What the task requires:
Wherever the word "pacman" occurs in the lines below, copy the whole line.

--------------------------------------------------

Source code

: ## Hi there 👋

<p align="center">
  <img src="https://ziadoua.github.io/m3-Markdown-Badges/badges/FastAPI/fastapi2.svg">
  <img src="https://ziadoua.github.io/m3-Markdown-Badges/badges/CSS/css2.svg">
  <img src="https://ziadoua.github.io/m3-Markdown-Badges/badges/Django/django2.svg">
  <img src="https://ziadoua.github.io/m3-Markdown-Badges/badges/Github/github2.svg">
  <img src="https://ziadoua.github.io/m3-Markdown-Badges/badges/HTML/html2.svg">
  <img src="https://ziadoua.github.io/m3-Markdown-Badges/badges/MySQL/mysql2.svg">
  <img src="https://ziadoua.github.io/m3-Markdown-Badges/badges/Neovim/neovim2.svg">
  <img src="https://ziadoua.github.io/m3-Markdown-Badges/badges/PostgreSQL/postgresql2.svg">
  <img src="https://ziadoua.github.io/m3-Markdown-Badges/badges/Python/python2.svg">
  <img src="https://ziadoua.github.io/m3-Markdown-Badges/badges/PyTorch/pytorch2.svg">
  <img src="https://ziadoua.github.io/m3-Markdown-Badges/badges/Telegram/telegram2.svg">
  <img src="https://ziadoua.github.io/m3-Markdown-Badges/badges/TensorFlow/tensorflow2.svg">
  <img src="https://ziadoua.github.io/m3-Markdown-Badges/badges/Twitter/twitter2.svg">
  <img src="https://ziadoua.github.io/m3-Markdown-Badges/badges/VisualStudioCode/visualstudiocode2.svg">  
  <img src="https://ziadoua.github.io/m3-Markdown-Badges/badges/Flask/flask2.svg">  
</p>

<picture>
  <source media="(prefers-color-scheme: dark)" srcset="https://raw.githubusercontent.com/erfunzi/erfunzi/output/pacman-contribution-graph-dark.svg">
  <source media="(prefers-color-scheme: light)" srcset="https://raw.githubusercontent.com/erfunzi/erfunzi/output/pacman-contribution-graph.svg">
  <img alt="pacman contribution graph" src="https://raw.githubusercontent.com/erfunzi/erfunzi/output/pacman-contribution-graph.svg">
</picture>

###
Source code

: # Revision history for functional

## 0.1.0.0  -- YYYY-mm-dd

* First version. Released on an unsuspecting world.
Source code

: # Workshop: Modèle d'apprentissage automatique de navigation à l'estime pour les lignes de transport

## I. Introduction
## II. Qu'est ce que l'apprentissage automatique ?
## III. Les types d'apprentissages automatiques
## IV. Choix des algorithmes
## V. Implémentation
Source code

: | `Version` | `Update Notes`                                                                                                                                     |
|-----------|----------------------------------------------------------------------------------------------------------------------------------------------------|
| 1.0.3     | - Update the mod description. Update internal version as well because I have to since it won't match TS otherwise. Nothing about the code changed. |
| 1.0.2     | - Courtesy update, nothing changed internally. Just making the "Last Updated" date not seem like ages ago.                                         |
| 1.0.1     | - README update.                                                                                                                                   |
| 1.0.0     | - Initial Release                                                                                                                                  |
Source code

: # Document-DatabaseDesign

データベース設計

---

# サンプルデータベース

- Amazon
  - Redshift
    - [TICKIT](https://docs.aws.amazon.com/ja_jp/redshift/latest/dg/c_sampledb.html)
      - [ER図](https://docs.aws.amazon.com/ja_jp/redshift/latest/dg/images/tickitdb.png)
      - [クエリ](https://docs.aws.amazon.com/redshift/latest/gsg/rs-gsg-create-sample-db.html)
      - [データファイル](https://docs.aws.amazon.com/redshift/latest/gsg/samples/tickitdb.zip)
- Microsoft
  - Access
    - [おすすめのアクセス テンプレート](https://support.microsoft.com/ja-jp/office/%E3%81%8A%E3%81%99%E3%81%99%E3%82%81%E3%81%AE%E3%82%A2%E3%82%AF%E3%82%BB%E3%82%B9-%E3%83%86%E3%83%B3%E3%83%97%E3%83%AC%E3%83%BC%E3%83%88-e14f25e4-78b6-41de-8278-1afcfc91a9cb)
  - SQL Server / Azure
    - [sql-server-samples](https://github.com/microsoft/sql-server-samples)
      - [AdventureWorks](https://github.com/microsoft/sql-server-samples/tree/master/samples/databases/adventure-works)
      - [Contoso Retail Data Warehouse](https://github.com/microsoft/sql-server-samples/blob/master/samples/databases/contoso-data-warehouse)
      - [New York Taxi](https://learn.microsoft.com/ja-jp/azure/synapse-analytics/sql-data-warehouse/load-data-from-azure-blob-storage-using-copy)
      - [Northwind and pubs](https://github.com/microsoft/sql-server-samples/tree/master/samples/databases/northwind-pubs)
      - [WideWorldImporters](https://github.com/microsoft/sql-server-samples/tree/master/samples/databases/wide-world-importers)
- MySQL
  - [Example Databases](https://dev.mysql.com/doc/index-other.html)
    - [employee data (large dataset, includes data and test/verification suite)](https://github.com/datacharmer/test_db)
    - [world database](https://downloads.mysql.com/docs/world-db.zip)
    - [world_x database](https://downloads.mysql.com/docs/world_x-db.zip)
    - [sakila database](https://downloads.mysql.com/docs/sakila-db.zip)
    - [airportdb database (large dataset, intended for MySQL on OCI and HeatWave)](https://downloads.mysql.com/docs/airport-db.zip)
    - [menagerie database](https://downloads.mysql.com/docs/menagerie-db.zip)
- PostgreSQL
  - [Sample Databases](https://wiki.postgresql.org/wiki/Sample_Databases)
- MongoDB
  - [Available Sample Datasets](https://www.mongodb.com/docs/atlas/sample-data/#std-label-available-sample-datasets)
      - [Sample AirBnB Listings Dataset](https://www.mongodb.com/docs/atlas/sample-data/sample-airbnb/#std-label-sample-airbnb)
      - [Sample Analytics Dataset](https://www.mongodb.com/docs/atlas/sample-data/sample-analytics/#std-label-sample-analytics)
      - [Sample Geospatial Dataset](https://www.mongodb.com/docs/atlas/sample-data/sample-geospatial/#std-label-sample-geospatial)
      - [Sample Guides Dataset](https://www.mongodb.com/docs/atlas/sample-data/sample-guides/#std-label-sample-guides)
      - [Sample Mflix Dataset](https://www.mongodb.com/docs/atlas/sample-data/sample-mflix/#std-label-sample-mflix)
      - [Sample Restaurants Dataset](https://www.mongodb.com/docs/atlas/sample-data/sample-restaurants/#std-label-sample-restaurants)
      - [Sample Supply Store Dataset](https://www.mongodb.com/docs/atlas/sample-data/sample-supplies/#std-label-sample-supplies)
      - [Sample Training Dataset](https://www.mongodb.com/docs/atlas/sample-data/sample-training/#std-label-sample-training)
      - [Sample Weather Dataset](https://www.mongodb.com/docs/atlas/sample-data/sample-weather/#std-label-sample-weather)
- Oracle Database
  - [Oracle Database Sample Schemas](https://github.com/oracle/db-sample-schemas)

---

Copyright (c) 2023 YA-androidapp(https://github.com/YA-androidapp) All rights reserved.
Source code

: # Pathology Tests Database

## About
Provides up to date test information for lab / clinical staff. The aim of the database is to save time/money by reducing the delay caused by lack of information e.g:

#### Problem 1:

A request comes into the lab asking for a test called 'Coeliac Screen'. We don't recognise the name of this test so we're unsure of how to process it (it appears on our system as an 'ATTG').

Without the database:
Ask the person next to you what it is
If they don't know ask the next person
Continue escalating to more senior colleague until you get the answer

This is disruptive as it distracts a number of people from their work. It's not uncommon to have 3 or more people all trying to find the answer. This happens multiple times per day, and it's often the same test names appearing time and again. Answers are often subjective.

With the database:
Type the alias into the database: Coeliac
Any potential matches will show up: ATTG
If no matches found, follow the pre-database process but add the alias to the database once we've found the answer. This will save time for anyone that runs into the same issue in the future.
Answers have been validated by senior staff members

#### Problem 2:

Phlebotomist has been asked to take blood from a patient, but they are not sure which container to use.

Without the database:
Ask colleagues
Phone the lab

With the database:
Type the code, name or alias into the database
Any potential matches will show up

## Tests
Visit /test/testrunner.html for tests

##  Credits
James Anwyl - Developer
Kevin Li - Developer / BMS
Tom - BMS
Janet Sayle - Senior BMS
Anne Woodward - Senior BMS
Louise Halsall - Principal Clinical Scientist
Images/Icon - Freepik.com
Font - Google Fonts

--------------------------------------------------

Answer area:
  <source media="(prefers-color-scheme: dark)" srcset="https://raw.githubusercontent.com/erfunzi/erfunzi/output/pacman-contribution-graph-dark.svg">
  <source media="(prefers-color-scheme: light)" srcset="https://raw.githubusercontent.com/erfunzi/erfunzi/output/pacman-contribution-graph.svg">
  <img alt="pacman contribution graph" src="https://raw.githubusercontent.com/erfunzi/erfunzi/output/pacman-contribution-graph.svg">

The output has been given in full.